Ask Dr. Search: Creating Collections with the Google Appliance
Last Updated Mar 2009
Volume 5 Number 2 - February/March 2008
A reader asks:
We love our new Google Appliance, but sometimes we only want to search over part of our web site, vs. everything. For example, maybe let somebody search within just the Tech Support pages. In our old search engine I would have created different "collections".
Dr. Search replies:
Sure, the Google Appliance (we call it the GSA) supports this type of thing, and they even call it "collections" too.
When you're logged into your GSA Admin screen, the menus are on the left. These are actually nested menus, and when you click on a top level item, it expands to show all the choices. In this case you'll want to click the main "Crawl and Index" menu. When this opens up, click on the Collections link (it's at the very bottom) Take a look at this first image and you can see how we arranged the different sets of data on our site.
Logically speaking, we have three main sets of data:
- Our web site
- Our blog
- This Newsletter
But you'll notice that's not quite what's listed. Since our Newsletter lives on our web site, a full index of the site will include its contents as well. We'll get to how to handle that in a minute.
Creating a New Collection
When you want to create a new collection, you start the process on this same screen, in the list of collections. Look for where it says "Create New Collection" and fill in a new collection name. Let's pretend I typed in the name "foo" and clicked the Create button. And then... I will be returned back to the list of the collections, with a new foo entry in the list. This may seem a bit odd; you need to then click Edit to get to the settings screen.
Important Note # 1: GSA Admin Behavior
The GSA Admin UI tends to bring you back to the same screen you were just looking at. That's OK! If there's no error, it means whatever you just did worked. And the Create New Collection task is a great example.
As we said above, you need to now click on the Edit link to the right of foo in the Collections list to get to the next screen!
As you can see, I just gave it the starting URL. This can point to the top level of a site, or even a subdirectory. I could have just as easily said http://acme.com/support/.
Important Note # 2: Collections Not Instant
When you define collections, the effect is not immediate. It takes the GSA a while to re-index those pages and tag them with the new collection.
You might expect, since the collections are based on URLs, and Google lets you search by URL, that this change would take effect immediately.
But instead, Google handles this the next time it indexes the pages, by assign a specific collection tag to each spidered page. It's more efficient for Google to search against this collection tag than to compare long URLs to prefixes over and over again every time a search is run.

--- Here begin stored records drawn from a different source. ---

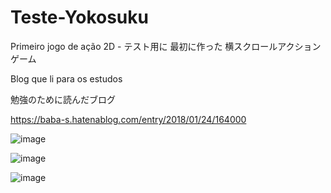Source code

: # Teste-Yokosuku
Primeiro jogo de ação 2D - テスト用に 最初に作った 横スクロールアクション ゲーム

Blog que li para os estudos 

勉強のために読んだブログ

https://baba-s.hatenablog.com/entry/2018/01/24/164000

![image](https://user-images.githubusercontent.com/47865897/119930871-aa49fb80-bf56-11eb-9b13-29e0823fbd41.png)

![image](https://user-images.githubusercontent.com/47865897/119930881-b0d87300-bf56-11eb-907f-6668bac0d941.png)

![image](https://user-images.githubusercontent.com/47865897/119930901-bf268f00-bf56-11eb-9d63-ca8de51ef766.png)

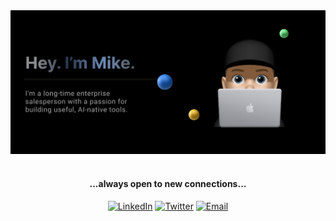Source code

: <div align="center">
  <img src="harehimself.png" alt="HareHimself Profile"/>
</div>


<br/>

<div align="center">

<h4>...always open to new connections...</h4>

<a href="https://linkedin.com/in/mike-hare" target="_blank" rel="noopener noreferrer"><img src="https://img.shields.io/badge/LinkedIn-000000?style=for-the-badge&logo=linkedin&logoColor=white" alt="LinkedIn" height="38" /></a> <a href="https://twitter.com/harehimself" target="_blank" rel="noopener noreferrer"><img src="https://img.shields.io/badge/Twitter-000000?style=for-the-badge&logo=twitter&logoColor=white" alt="Twitter" height="38" /></a> <a href="mailto:mike@mikehare.io"><img src="https://img.shields.io/badge/Email-000000?style=for-the-badge&logo=gmail&logoColor=white" alt="Email" height="38" /></a>

</div>


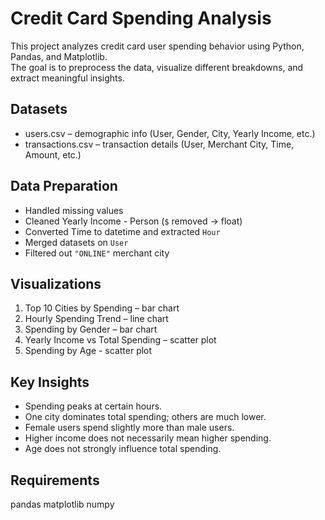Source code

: # Credit Card Spending Analysis

This project analyzes credit card user spending behavior using Python, Pandas, and Matplotlib.  
The goal is to preprocess the data, visualize different breakdowns, and extract meaningful insights.

## Datasets
- users.csv – demographic info (User, Gender, City, Yearly Income, etc.)  
- transactions.csv – transaction details (User, Merchant City, Time, Amount, etc.)

## Data Preparation
- Handled missing values  
- Cleaned Yearly Income - Person (`$` removed → float)  
- Converted Time to datetime and extracted `Hour`  
- Merged datasets on `User`  
- Filtered out `"ONLINE"` merchant city  

## Visualizations
1. Top 10 Cities by Spending – bar chart  
2. Hourly Spending Trend – line chart  
3. Spending by Gender – bar chart  
4. Yearly Income vs Total Spending – scatter plot
5. Spending by Age - scatter plot  

## Key Insights
- Spending peaks at certain hours.  
- One city dominates total spending; others are much lower.  
- Female users spend slightly more than male users.  
- Higher income does not necessarily mean higher spending.
- Age does not strongly influence total spending.  

## Requirements
pandas
matplotlib
numpy

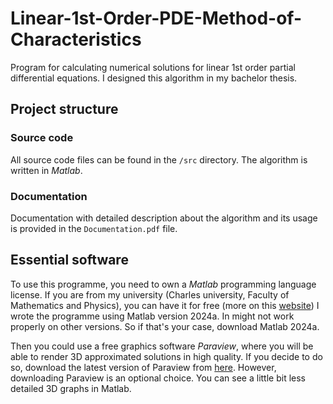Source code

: # Linear-1st-Order-PDE-Method-of-Characteristics
Program for calculating numerical solutions for linear 1st order partial differential equations.
I designed this algorithm in my bachelor thesis.

## Project structure
### Source code
All source code files can be found in the `/src` directory. The algorithm is written in *Matlab*. 

### Documentation
Documentation with detailed description about the algorithm and its usage is provided in the `Documentation.pdf` file.

## Essential software
To use this programme, you need to own a *Matlab* programming language license. If you are from my university (Charles university, Faculty of Mathematics and Physics), you can have it for free (more on this [website](https://www.mff.cuni.cz/cs/math/vnitrni-zalezitosti/pocitace-a-technika/matlab)) I wrote the programme using Matlab version 2024a. In might not work properly on other versions. So if that's your case, download Matlab 2024a.

Then you could use a free graphics software *Paraview*, where you will be able to render 3D approximated solutions in high quality. If you decide to do so, download the latest version of Paraview from [here](https://www.paraview.org/download/). However, downloading Paraview is an optional choice. You can see a little bit less detailed 3D graphs in Matlab.


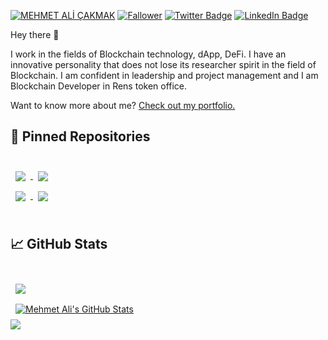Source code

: [![MEHMET ALİ ÇAKMAK](https://user-images.githubusercontent.com/79807829/159086790-9d28756c-2f4e-4e85-baec-e5f3e98361c4.png
)](softremedy.org)
[![Fallower](https://img.shields.io/github/followers/mehmet5643?color=Red&logoColor=Grey&style=social)](https:softremedy.org)
[![Twitter Badge](https://img.shields.io/badge/Twitter-Profile-informational?style=flat&logo=twitter&logoColor=white&color=1CA2F1)](https://twitter.com/MehmetSoftw)
[![LinkedIn Badge](https://img.shields.io/badge/LinkedIn-Profile-informational?style=flat&logo=linkedin&logoColor=white&color=0D76A8)](https://www.linkedin.com/in/mehmet-ali-çakmak--software/)



Hey there 👋

I work in the fields of Blockchain technology, dApp, DeFi. I have an innovative personality that does not lose its researcher spirit in the field of Blockchain. I am confident in leadership and project management and I am Blockchain Developer in Rens token office.

Want to know more about me? [Check out my portfolio.](http://mehmetalicakmak.renderforestsites.com)

## 📌 Pinned Repositories

<br>

<a href="https://github.com/mehmet5643/OrderAutomation">
  <img align="center" style="margin:0.5rem" src="https://github-readme-stats.vercel.app/api/pin/?username=mehmet5643&repo=OrderAutomation&theme=bear&hide_border=true" />
</a>



<a href="https://github.com/mehmet5643/Python_problemler.py">
   <img align="center" style="margin:0.5rem" src="https://github-readme-stats.vercel.app/api/pin/?username=mehmet5643&repo=Python_problemler.py&theme=bear&hide_border=true" />

</a>

<br>
<a href="https://github.com/mehmet5643/dapp-project">
   <img align="center" style="margin:0.5rem" src="https://github-readme-stats.vercel.app/api/pin/?username=mehmet5643&repo=dapp-project&theme=bear&hide_border=true" />

</a>



<a href="https://github.com/mehmet5643/Blockchain">
   <img align="center" style="margin:0.5rem" src="https://github-readme-stats.vercel.app/api/pin/?username=mehmet5643&repo=Blockchain&theme=bear&hide_border=true" />
</a>



<br>
<br>

## &#x1f4c8; GitHub Stats

<br>

<a href="https://github.com/mehmet5643">
  <img align="center" style="margin:0.5rem" src="https://github-readme-stats.vercel.app/api/top-langs/?username=mehmet5643&hide=html,css&theme=bear&hide_border=true" />
</a>
<br>
<a href="https://github.com/mehmet5643">
  <img align="center" style="margin:0.5rem" src="https://github-readme-stats.vercel.app/api?username=mehmet5643&show_icons=true&line_height=27&count_private=true&theme=bear&hide_border=true" alt="Mehmet Ali's GitHub Stats" />
</a>


<br>
  <img src = "https://github-readme-streak-stats.herokuapp.com?user=mehmet5643&theme=bear&hide_border=true">
 
<!-- BLOG-POST-LIST:END -->

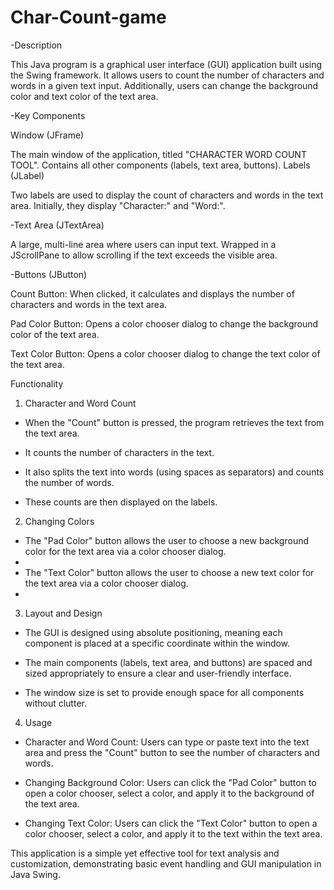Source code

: # Char-Count-game
-Description

This Java program is a graphical user interface (GUI) application built using the Swing framework. It allows users to count the number of characters and words in a given text input. Additionally, users can change the background color and text color of the text area.

-Key Components

Window (JFrame)

The main window of the application, titled "CHARACTER WORD COUNT TOOL".
Contains all other components (labels, text area, buttons).
Labels (JLabel)

Two labels are used to display the count of characters and words in the text area.
Initially, they display "Character:" and "Word:".

-Text Area (JTextArea)


A large, multi-line area where users can input text.
Wrapped in a JScrollPane to allow scrolling if the text exceeds the visible area.

-Buttons (JButton)

   Count Button: When clicked, it calculates and displays the number of characters and words in the text area.

   Pad Color Button: Opens a color chooser dialog to change the background color of the text area.

   Text Color Button: Opens a color chooser dialog to change the text color of the text area.
   
Functionality

1) Character and Word Count

- When the "Count" button is pressed, the program retrieves the text from the text area.
  
- It counts the number of characters in the text.
  
- It also splits the text into words (using spaces as separators) and counts the number of words.

- These counts are then displayed on the labels.

2) Changing Colors

- The "Pad Color" button allows the user to choose a new background color for the text area via a color chooser dialog.
- 
- The "Text Color" button allows the user to choose a new text color for the text area via a color chooser dialog.
- 
3) Layout and Design
  
- The GUI is designed using absolute positioning, meaning each component is placed at a specific coordinate within the window.
  
- The main components (labels, text area, and buttons) are spaced and sized appropriately to ensure a clear and user-friendly interface.

- The window size is set to provide enough space for all components without clutter.

4) Usage

- Character and Word Count: Users can type or paste text into the text area and press the "Count" button to see the number of characters and words.
 
- Changing Background Color: Users can click the "Pad Color" button to open a color chooser, select a color, and apply it to the background of the text area.
  
- Changing Text Color: Users can click the "Text Color" button to open a color chooser, select a color, and apply it to the text within the text area. 

This application is a simple yet effective tool for text analysis and customization, demonstrating basic event handling and GUI manipulation in Java Swing.
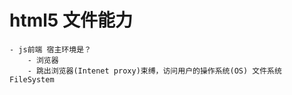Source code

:# html5 文件能力

    - js前端 宿主环境是？
        - 浏览器
        - 跳出浏览器(Intenet proxy)束缚，访问用户的操作系统(OS) 文件系统 FileSystem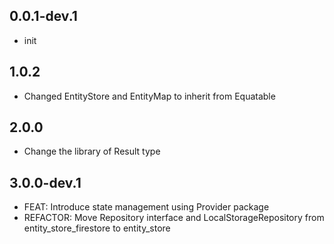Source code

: ## 0.0.1-dev.1

* init

## 1.0.2

* Changed EntityStore and EntityMap to inherit from Equatable

## 2.0.0

* Change the library of Result type

## 3.0.0-dev.1

* FEAT: Introduce state management using Provider package
* REFACTOR: Move Repository interface and LocalStorageRepository from entity_store_firestore to entity_store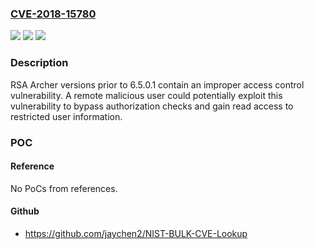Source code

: ### [CVE-2018-15780](https://cve.mitre.org/cgi-bin/cvename.cgi?name=CVE-2018-15780)
![](https://img.shields.io/static/v1?label=Product&message=RSA%20Archer&color=blue)
![](https://img.shields.io/static/v1?label=Version&message=n%2Fa&color=blue)
![](https://img.shields.io/static/v1?label=Vulnerability&message=improper%20access%20control%20vulnerability&color=brighgreen)

### Description

RSA Archer versions prior to 6.5.0.1 contain an improper access control vulnerability. A remote malicious user could potentially exploit this vulnerability to bypass authorization checks and gain read access to restricted user information.

### POC

#### Reference
No PoCs from references.

#### Github
- https://github.com/jaychen2/NIST-BULK-CVE-Lookup


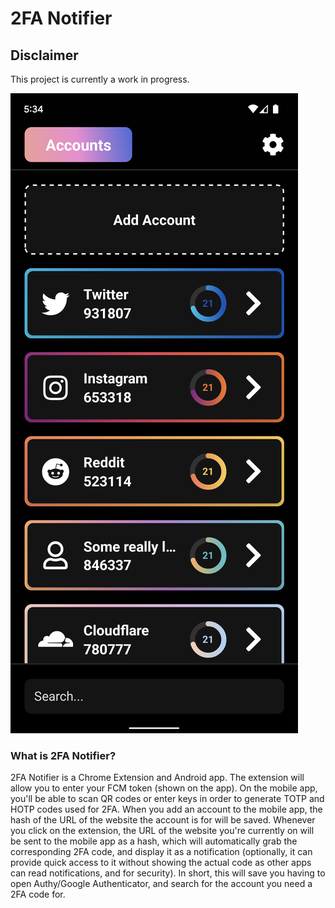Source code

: # 2FA Notifier

## Disclaimer

This project is currently a work in progress.

![Screenshot](./assets/screenshot.png)

### What is 2FA Notifier?

2FA Notifier is a Chrome Extension and Android app. The extension will allow you to enter your FCM token (shown on the app). On the mobile app, you'll be able to scan QR codes or enter keys in order to generate TOTP and HOTP codes used for 2FA. When you add an account to the mobile app, the hash of the URL of the website the account is for will be saved. Whenever you click on the extension, the URL of the website you're currently on will be sent to the mobile app as a hash, which will automatically grab the corresponding 2FA code, and display it as a notification (optionally, it can provide quick access to it without showing the actual code as other apps can read notifications, and for security). In short, this will save you having to open Authy/Google Authenticator, and search for the account you need a 2FA code for.

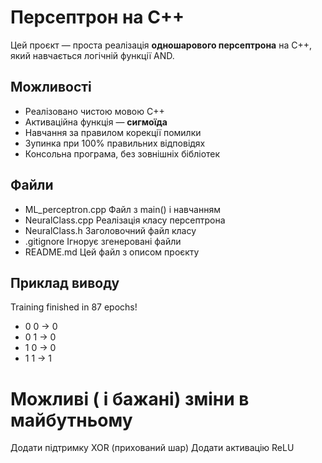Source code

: # Персептрон на C++

Цей проєкт — проста реалізація **одношарового персептрона** на C++, який навчається логічній функції AND.

## Можливості

- Реалізовано чистою мовою C++
- Активаційна функція — **сигмоїда**
- Навчання за правилом корекції помилки
- Зупинка при 100% правильних відповідях
- Консольна програма, без зовнішніх бібліотек

## Файли
- ML_perceptron.cpp	Файл з main() і навчанням
- NeuralClass.cpp	Реалізація класу персептрона
- NeuralClass.h		Заголовочний файл класу
- .gitignore		Ігнорує згенеровані файли
- README.md		Цей файл з описом проєкту

## Приклад виводу
Training finished in 87 epochs!
- 0 0 -> 0
- 0 1 -> 0
- 1 0 -> 0
- 1 1 -> 1

# Можливі ( і бажані) зміни в майбутньому
Додати підтримку XOR (прихований шар)
Додати активацію ReLU

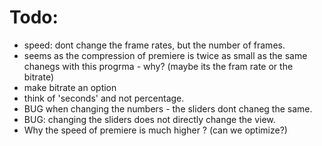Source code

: # Todo:

- speed: dont change the frame rates, but the number of frames.
- seems as the compression of premiere is twice as small as the same chanegs with this progrma - why? (maybe its the fram rate or the bitrate)
- make bitrate an option
- think of 'seconds' and not percentage. 
- BUG when changing the numbers - the sliders dont chaneg the same.
- BUG: changing the sliders does not directly change the view. 
- Why the speed of premiere is much higher ? (can we optimize?)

Although URL searching is OK for ad-hoc searches, using collection tags is better for speed and testing. The only tradeoff is that you do have to wait for the pages to be reindexed.
Testing The Results
After you've given Google a chance to re-spider the content, you can run test searches for a common word against the various collections to see the different matching counts. I like to have a separate browser window open to do the testing, so I can have the Google admin up at the same time. Having 3 screens certainly comes in handy.
An even more interesting way to check the results is to look at the Crawl Diagnostics screen, under the Status and Reports menu.
Important Note # 3: Check the Drop-Down list
In several places in the GSA Admin, there is a drop down list in the upper right corner that controls which item you're looking at. For example, in the Crawl Diagnostics screen above, notice the drop down list for "Show Diagnostics for Collection" that I have set to default_collection. It's an easy thing to miss if you're new to the UI. If your numbers don't look right, this is something to double check.
Excluding Pages from a Collection
I mentioned before that this newsletter is part of our web site. But if I wanted to split that into two collections, there's a bit of a trick to it.
It's easy enough to create a collection for the Newsletter itself, the starting URL is just http://ideaeng.com/pub/entsrch/ But the main collection, starting at http://ideaeng.com/ will also contain those pages. To fix this, in the screen below, I've defined a collection that is "all of the NIE web site, EXCEPT the Newsletter"
Handling Duplicates Pages (www vs. non-www URLs)
And finally, like any good doctor, I can't help offering additional advice that you never asked for.
A common problem that may come up on your site, and that Google has a really easy fix for, is how to handle duplicate results that are caused by URL variations.
For example, our home page can be reach from both of these URLs: http://ideaeng.com and http://www.ideaeng.com. Some sites handle this with 301 redirects, but in our case, our web server will simply return the page for either URL you type in.
To fix this, we return to the Crawl and Index menu and select the Duplicate Hosts screen, about 2/3rds of the way down. Here you can see I've told it that the preferred URL is the one WITH the www prefix. It will now translate any URL it sees starting with just ideaeng.com as if it were www.ideaeng.com Also notice that you do NOT use the http:// prefix or any trailing slashes on this screen.
I'm glad you're enjoying your new Google Appliance, it's a great fit for some companies, and keep those emails coming!